Content starts

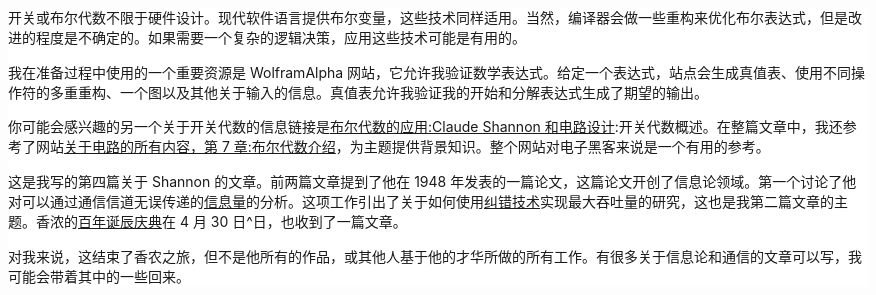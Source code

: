 开关或布尔代数不限于硬件设计。现代软件语言提供布尔变量，这些技术同样适用。当然，编译器会做一些重构来优化布尔表达式，但是改进的程度是不确定的。如果需要一个复杂的逻辑决策，应用这些技术可能是有用的。

我在准备过程中使用的一个重要资源是 WolframAlpha 网站，它允许我验证数学表达式。给定一个表达式，站点会生成真值表、使用不同操作符的多重重构、一个图以及其他关于输入的信息。真值表允许我验证我的开始和分解表达式生成了期望的输出。

你可能会感兴趣的另一个关于开关代数的信息链接是[布尔代数的应用:Claude Shannon 和电路设计](http://www.maa.org/sites/default/filimg/upload_library/46/Pengelley_projects/Project-9/Project_9-Shannon_with_figures.pdf):开关代数概述。在整篇文章中，我还参考了网站[关于电路的所有内容，第 7 章:布尔代数介绍](http://www.allaboutcircuits.com/textbook/digital/chpt-7/introduction-boolean-algebra/)，为主题提供背景知识。整个网站对电子黑客来说是一个有用的参考。

这是我写的第四篇关于 Shannon 的文章。前两篇文章提到了他在 1948 年发表的一篇论文，这篇论文开创了信息论领域。第一个讨论了他对可以通过通信信道无误传递的[信息量](http://hackaday.com/2016/02/05/grandmas-phone-dsl-and-the-copper-they-share/)的分析。这项工作引出了关于如何使用[纠错技术](http://hackaday.com/2016/02/10/error-detection-and-correction-reed-solomon-convolution-and-trellis-diagrams/)实现最大吞吐量的研究，这也是我第二篇文章的主题。香浓的[百年诞辰庆典](http://hackaday.com/2016/04/29/centennial-birthday-of-claude-e-shannon-the-math-and-ee-pioneer/)在 4 月 30 日^日，也收到了一篇文章。

对我来说，这结束了香农之旅，但不是他所有的作品，或其他人基于他的才华所做的所有工作。有很多关于信息论和通信的文章可以写，我可能会带着其中的一些回来。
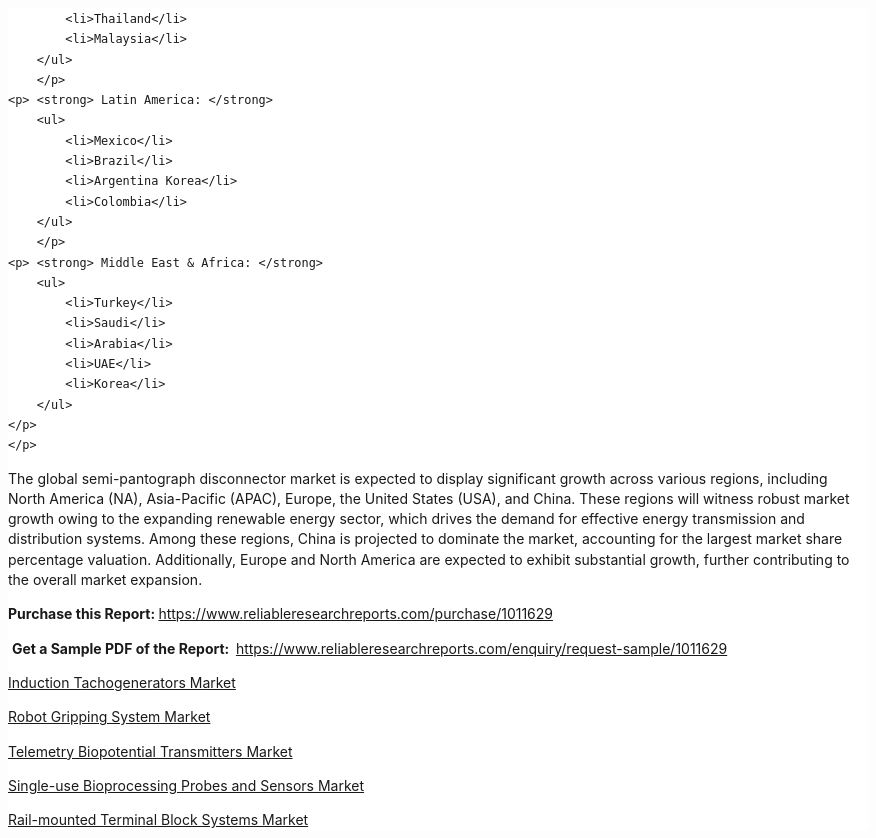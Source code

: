             <li>Thailand</li>
            <li>Malaysia</li>
        </ul>
        </p> 
    <p> <strong> Latin America: </strong>
        <ul>
            <li>Mexico</li>
            <li>Brazil</li>
            <li>Argentina Korea</li>
            <li>Colombia</li>
        </ul>
        </p> 
    <p> <strong> Middle East & Africa: </strong>
        <ul>
            <li>Turkey</li>
            <li>Saudi</li>
            <li>Arabia</li>
            <li>UAE</li>
            <li>Korea</li>
        </ul>
    </p>
    </p>
<p><p>The global semi-pantograph disconnector market is expected to display significant growth across various regions, including North America (NA), Asia-Pacific (APAC), Europe, the United States (USA), and China. These regions will witness robust market growth owing to the expanding renewable energy sector, which drives the demand for effective energy transmission and distribution systems. Among these regions, China is projected to dominate the market, accounting for the largest market share percentage valuation. Additionally, Europe and North America are expected to exhibit substantial growth, further contributing to the overall market expansion.</p></p>
<p><strong>Purchase this Report: </strong><a href="https://www.reliableresearchreports.com/purchase/1011629">https://www.reliableresearchreports.com/purchase/1011629</a></p>
<p>&nbsp;<strong>Get a Sample PDF of the Report:&nbsp;&nbsp;</strong><a href="https://www.reliableresearchreports.com/enquiry/request-sample/1011629">https://www.reliableresearchreports.com/enquiry/request-sample/1011629</a></p>
<p><strong></strong></p>
<p><p><a href="https://github.com/gshchiplitsov/Market-Research-Report-List-2/blob/main/induction-tachogenerators-market.md">Induction Tachogenerators Market</a></p><p><a href="https://github.com/deliacustodio40/Market-Research-Report-List-2/blob/main/robot-gripping-system-market.md">Robot Gripping System Market</a></p><p><a href="https://github.com/dzharov81/Market-Research-Report-List-2/blob/main/telemetry-biopotential-transmitters-market.md">Telemetry Biopotential Transmitters Market</a></p><p><a href="https://github.com/scarol104/Market-Research-Report-List-2/blob/main/single-use-bioprocessing-probes-and-sensors-market.md">Single-use Bioprocessing Probes and Sensors Market</a></p><p><a href="https://github.com/ambrozg/Market-Research-Report-List-2/blob/main/rail-mounted-terminal-block-systems-market.md">Rail-mounted Terminal Block Systems Market</a></p></p>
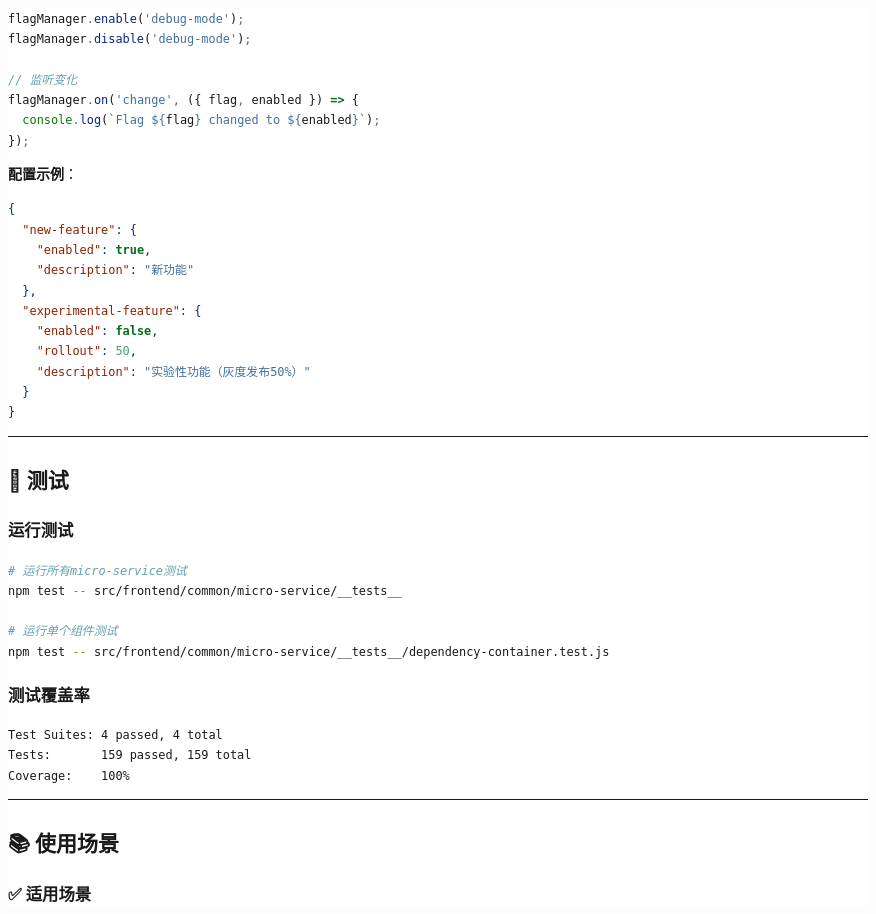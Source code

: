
 ```javascript
flagManager.enable('debug-mode');
flagManager.disable('debug-mode');

// 监听变化
flagManager.on('change', ({ flag, enabled }) => {
  console.log(`Flag ${flag} changed to ${enabled}`);
});
```

**配置示例**：
```json
{
  "new-feature": {
    "enabled": true,
    "description": "新功能"
  },
  "experimental-feature": {
    "enabled": false,
    "rollout": 50,
    "description": "实验性功能（灰度发布50%）"
  }
}
```

---

## 🧪 测试

### 运行测试

```bash
# 运行所有micro-service测试
npm test -- src/frontend/common/micro-service/__tests__

# 运行单个组件测试
npm test -- src/frontend/common/micro-service/__tests__/dependency-container.test.js
```

### 测试覆盖率

```
Test Suites: 4 passed, 4 total
Tests:       159 passed, 159 total
Coverage:    100%
```

---

## 📚 使用场景

### ✅ 适用场景
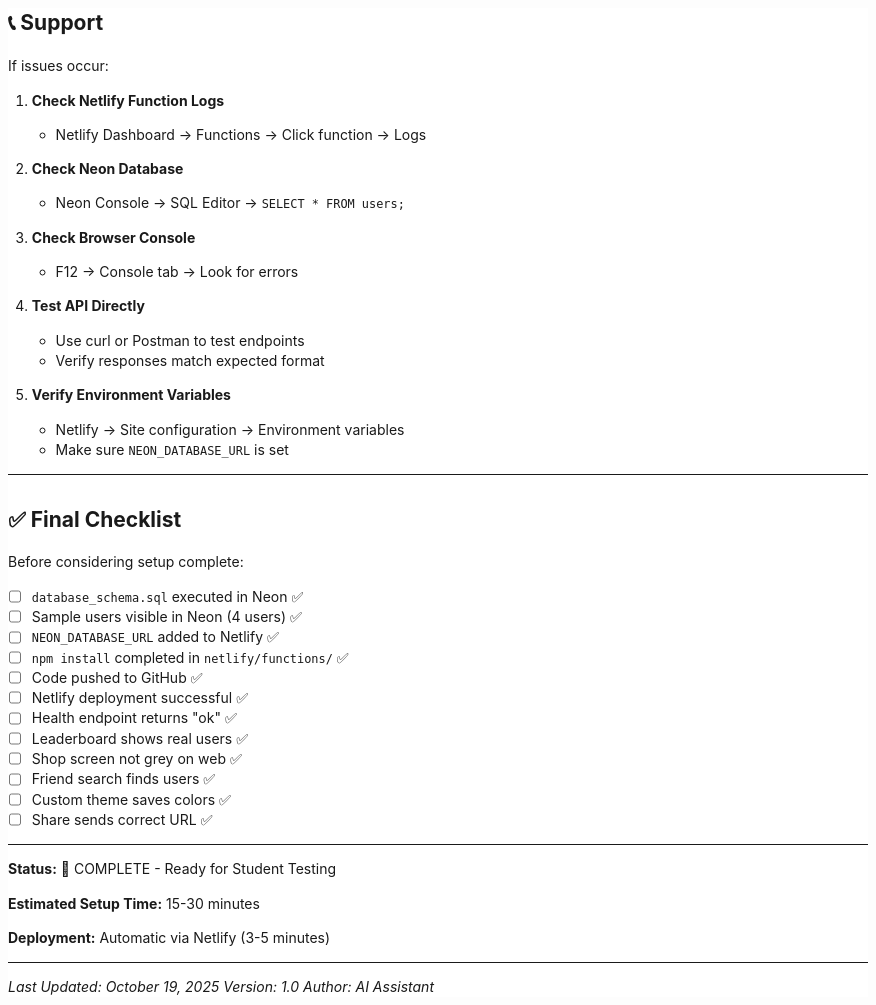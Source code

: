 
## 📞 Support

If issues occur:

1. **Check Netlify Function Logs**
   - Netlify Dashboard → Functions → Click function → Logs

2. **Check Neon Database**
   - Neon Console → SQL Editor → `SELECT * FROM users;`

3. **Check Browser Console**
   - F12 → Console tab → Look for errors

4. **Test API Directly**
   - Use curl or Postman to test endpoints
   - Verify responses match expected format

5. **Verify Environment Variables**
   - Netlify → Site configuration → Environment variables
   - Make sure `NEON_DATABASE_URL` is set

---

## ✅ Final Checklist

Before considering setup complete:

- [ ] `database_schema.sql` executed in Neon ✅
- [ ] Sample users visible in Neon (4 users) ✅
- [ ] `NEON_DATABASE_URL` added to Netlify ✅
- [ ] `npm install` completed in `netlify/functions/` ✅
- [ ] Code pushed to GitHub ✅
- [ ] Netlify deployment successful ✅
- [ ] Health endpoint returns "ok" ✅
- [ ] Leaderboard shows real users ✅
- [ ] Shop screen not grey on web ✅
- [ ] Friend search finds users ✅
- [ ] Custom theme saves colors ✅
- [ ] Share sends correct URL ✅

---

**Status:** 🎉 COMPLETE - Ready for Student Testing

**Estimated Setup Time:** 15-30 minutes

**Deployment:** Automatic via Netlify (3-5 minutes)

---

*Last Updated: October 19, 2025*
*Version: 1.0*
*Author: AI Assistant*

Content ends

_Problem:_
Go through the material above, and wherever a line holds the word "passed", copy it.

_Solution to the problem:_
Test Suites: 4 passed, 4 total
Tests:       159 passed, 159 total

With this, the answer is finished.